William sighed. I waited for him to talk, but he didn’t. I didn’t push it.
“You ready to go home?”
He shrugged again, finally looking me in the eye. “I’m going to mess everything up.”
“What? At the service?”
“Yeah.”
I shook my head. “No, you’re not. You’re going to be great. I told you not to worry, kid. You’ll get it.”
“I don’t have enough time. I’m never going to learn it all. And the whole thing is making Mom and Dad fight.”
I hesitated. “About you?”
“About the whole thing. The party, all that stuff. Dad and Grandma and Aunt Jill and Mom are all arguing all the time. Nobody asks me what I want,” Willam said fiercely and stabbed a fork into the almost empty paper tray of fries. “Nobody bothers to find out what I want to have for food or what the stupid napkins should say!”

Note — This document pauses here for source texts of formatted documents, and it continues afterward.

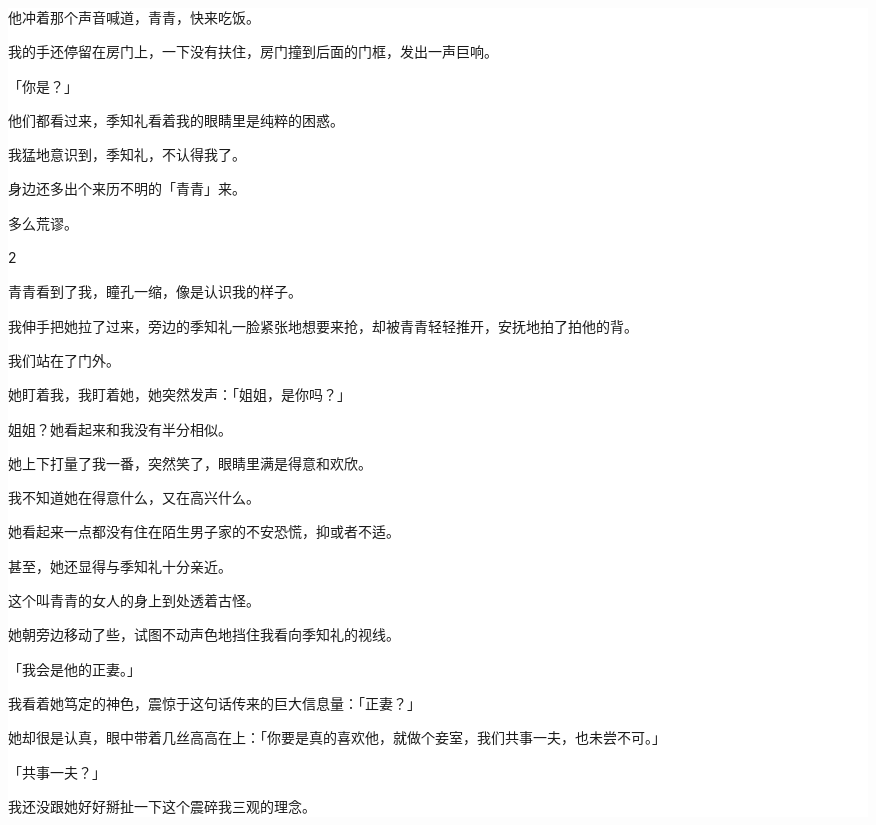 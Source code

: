
他冲着那个声音喊道，青青，快来吃饭。


我的手还停留在房门上，一下没有扶住，房门撞到后面的门框，发出一声巨响。


「你是？」


他们都看过来，季知礼看着我的眼睛里是纯粹的困惑。


我猛地意识到，季知礼，不认得我了。


身边还多出个来历不明的「青青」来。


多么荒谬。


2


青青看到了我，瞳孔一缩，像是认识我的样子。


我伸手把她拉了过来，旁边的季知礼一脸紧张地想要来抢，却被青青轻轻推开，安抚地拍了拍他的背。


我们站在了门外。


她盯着我，我盯着她，她突然发声：「姐姐，是你吗？」


姐姐？她看起来和我没有半分相似。


她上下打量了我一番，突然笑了，眼睛里满是得意和欢欣。


我不知道她在得意什么，又在高兴什么。


她看起来一点都没有住在陌生男子家的不安恐慌，抑或者不适。


甚至，她还显得与季知礼十分亲近。


这个叫青青的女人的身上到处透着古怪。


她朝旁边移动了些，试图不动声色地挡住我看向季知礼的视线。


「我会是他的正妻。」


我看着她笃定的神色，震惊于这句话传来的巨大信息量：「正妻？」


她却很是认真，眼中带着几丝高高在上：「你要是真的喜欢他，就做个妾室，我们共事一夫，也未尝不可。」


「共事一夫？」


我还没跟她好好掰扯一下这个震碎我三观的理念。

“Have you told your mom and dad this
?” Susan, the mother of a single son, had always been a little prone to anxiety about anything regarding him, but my brother, I’d thought, was a little more even-keeled.
“No.”
“Want me to talk to them about it?” My stomach hurt a little already in advance at the thought of having to tell Susan anything remotely derogatory about her parenting skills, but for my nephew I was willing to do it. I’d had a lot more experience dealing with my mother and sister, but I could do that, too.
“No. Mom will get more upset.” He looked up at me with my brother’s eyes, which were by extension my own.
I wanted to hug this kid so tight, to squeeze the breath out of him. In a lot of ways, though I’d never dare say so to his mother, I thought of William as my own. The way things were looking, maybe the only one I’d ever have. The fact that all these adults in his life were supposed to be taking care of him and making this huge transition easier, not harder, made acid rise in my throat.
“Your mom loves you, William. She doesn’t want this to be harder on you than it has to be. I mean...do you need some extra tutoring? Would that make you feel better about it? I know it would suck if you had to go for some extra hours, but if it makes you feel more confident about it, maybe you could meet with the rabbi another hour a week or something.”
He looked at first hopeful then shook his head. “I don’t know.”
“Tell you what. I want you to stop worrying about the party bullshit, okay?” I watched him grin at the curse word. Yeah, I knew how to connect with an almost thirteen-year-old boy, that was for sure. “You concentrate on your stuff. And if you really want something special at your party—”
“I don’t want a baseball theme.”
I studied him. “Okay. What kind of theme do you want?”